The victory of the Philippines in Round 1 of the compulsory arbitration case it brought against China, although partial because not all the points raised by the Philippines were admitted, has made many optimistic about the final decision of the Arbitration Panel. But given China’s position not to participate in and recognize the outcome of the case, a favorable decision of the panel may prove to be of little more than academic interest. And given that it is inconceivable that the Philippines would go to war, even if backed by its superpower treaty ally, to persuade China to accept a favorable decision, we may rue the day that when the road forked in two directions the Philippines chose the way it did, notwithstanding the trouble and expense entailed.
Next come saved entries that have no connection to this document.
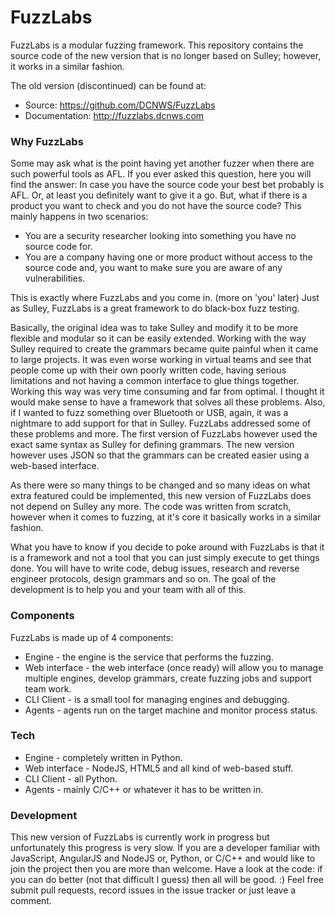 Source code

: # FuzzLabs

FuzzLabs is a modular fuzzing framework. This repository contains the source code of the new version that is no longer based on Sulley; however, it works in a similar fashion.

The old version (discontinued) can be found at:

  - Source: https://github.com/DCNWS/FuzzLabs
  - Documentation: http://fuzzlabs.dcnws.com

### Why FuzzLabs

Some may ask what is the point having yet another fuzzer when there are such powerful tools as AFL. If you ever asked this question, here you will find the answer: In case you have the source code your best bet probably is AFL. Or, at least you definitely want to give it a go. But, what if there is a product you want to check and you do not have the source code? This mainly happens in two scenarios:

 - You are a security researcher looking into something you have no source code for.
 - You are a company having one or more product without access to the source code and, you want to make sure you are aware of any vulnerabilities.

This is exactly where FuzzLabs and you come in. (more on 'you' later) Just as Sulley, FuzzLabs is a great framework to do black-box fuzz testing.

Basically, the original idea was to take Sulley and modify it to be more flexible and modular so it can be easily extended. Working with the way Sulley required to create the grammars became quite painful when it came to large projects. It was even worse working in virtual teams and see that people come up with their own poorly written code, having serious limitations and not having a common interface to glue things together. Working this way was very time consuming and far from optimal. I thought it would make sense to have a framework that solves all these problems. Also, if I wanted to fuzz something over Bluetooth or USB, again, it was a nightmare to add support for that in Sulley. FuzzLabs addressed some of these problems and more. The first version of FuzzLabs however used the exact same syntax as Sulley for defining grammars. The new version however uses JSON so that the grammars can be created easier using a web-based interface.

As there were so many things to be changed and so many ideas on what extra featured could be implemented, this new version of FuzzLabs does not depend on Sulley any more. The code was written from scratch, however when it comes to fuzzing, at it's core it basically works in a similar fashion.

What you have to know if you decide to poke around with FuzzLabs is that it is a framework and not a tool that you can just simply execute to get things done. You will have to write code, debug issues, research and reverse engineer protocols, design grammars and so on. The goal of the development is to help you and your team with all of this.

### Components

FuzzLabs is made up of 4 components:

 - Engine - the engine is the service that performs the fuzzing.
 - Web interface - the web interface (once ready) will allow you to manage multiple engines, develop grammars, create fuzzing jobs and support team work.
 - CLI Client - is a small tool for managing engines and debugging.
 - Agents - agents run on the target machine and monitor process status.

### Tech

 - Engine - completely written in Python.
 - Web interface - NodeJS, HTML5 and all kind of web-based stuff.
 - CLI Client - all Python.
 - Agents - mainly C/C++ or whatever it has to be written in.

### Development

This new version of FuzzLabs is currently work in progress but unfortunately this progress is very slow. If you are a developer familiar with JavaScript, AngularJS and NodeJS or, Python, or C/C++ and would like to join the project then you are more than welcome. Have a look at the code: if you can do better (not that difficult I guess) then all will be good. :) Feel free submit pull requests, record issues in the issue tracker or just leave a comment.

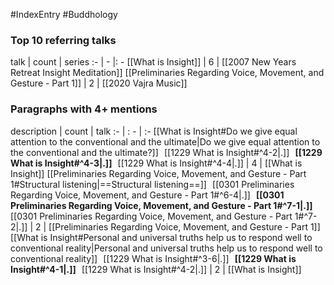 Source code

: #IndexEntry #Buddhology

### Top 10 referring talks
talk | count | series
:- | - |: -
[[What is Insight]] | 6 | [[2007 New Years Retreat Insight Meditation]]
[[Preliminaries Regarding Voice, Movement, and Gesture - Part 1]] | 2 | [[2020 Vajra Music]]

### Paragraphs with 4+ mentions
description | count | talk
:- | : - | :-
[[What is Insight#Do we give equal attention to the conventional and the ultimate\|Do we give equal attention to the conventional and the ultimate?]] &nbsp;&nbsp;[[1229 What is Insight#^4-2\|.]] &nbsp; **[[1229 What is Insight#^4-3\|.]]** &nbsp; [[1229 What is Insight#^4-4\|.]] | 4 | [[What is Insight]]
[[Preliminaries Regarding Voice, Movement, and Gesture - Part 1#Structural listening\|==Structural listening==]] &nbsp;&nbsp;[[0301 Preliminaries Regarding Voice, Movement, and Gesture - Part 1#^6-4\|.]] &nbsp; **[[0301 Preliminaries Regarding Voice, Movement, and Gesture - Part 1#^7-1\|.]]** &nbsp; [[0301 Preliminaries Regarding Voice, Movement, and Gesture - Part 1#^7-2\|.]] | 2 | [[Preliminaries Regarding Voice, Movement, and Gesture - Part 1]]
[[What is Insight#Personal and universal truths help us to respond well to conventional reality\|Personal and universal truths help us to respond well to conventional reality]] &nbsp;&nbsp;[[1229 What is Insight#^3-6\|.]] &nbsp; **[[1229 What is Insight#^4-1\|.]]** &nbsp; [[1229 What is Insight#^4-2\|.]] | 2 | [[What is Insight]]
In fact the choice was not between good and evil. The positions of the Philippines and China have one thing in common: they were both rules-based. Those rules may apparently not be identical but there is nothing in heaven or earth conferring on any of them an order of importance or preference. The Philippines considers the UN Convention on the Law of the Sea (UNCLOS) and specifically the convention’s provisions on maritime jurisdictional entitlements as the primary source of the rules . On the other hand, China’s proposition to deal with the conflicting claims in bilateral negotiations is in keeping with conventional international law and customary diplomatic practice. The United Nations Charter in Chapter VI on the Pacific Settlement of Disputes indeed suggests negotiation first in an enumerative list of recources.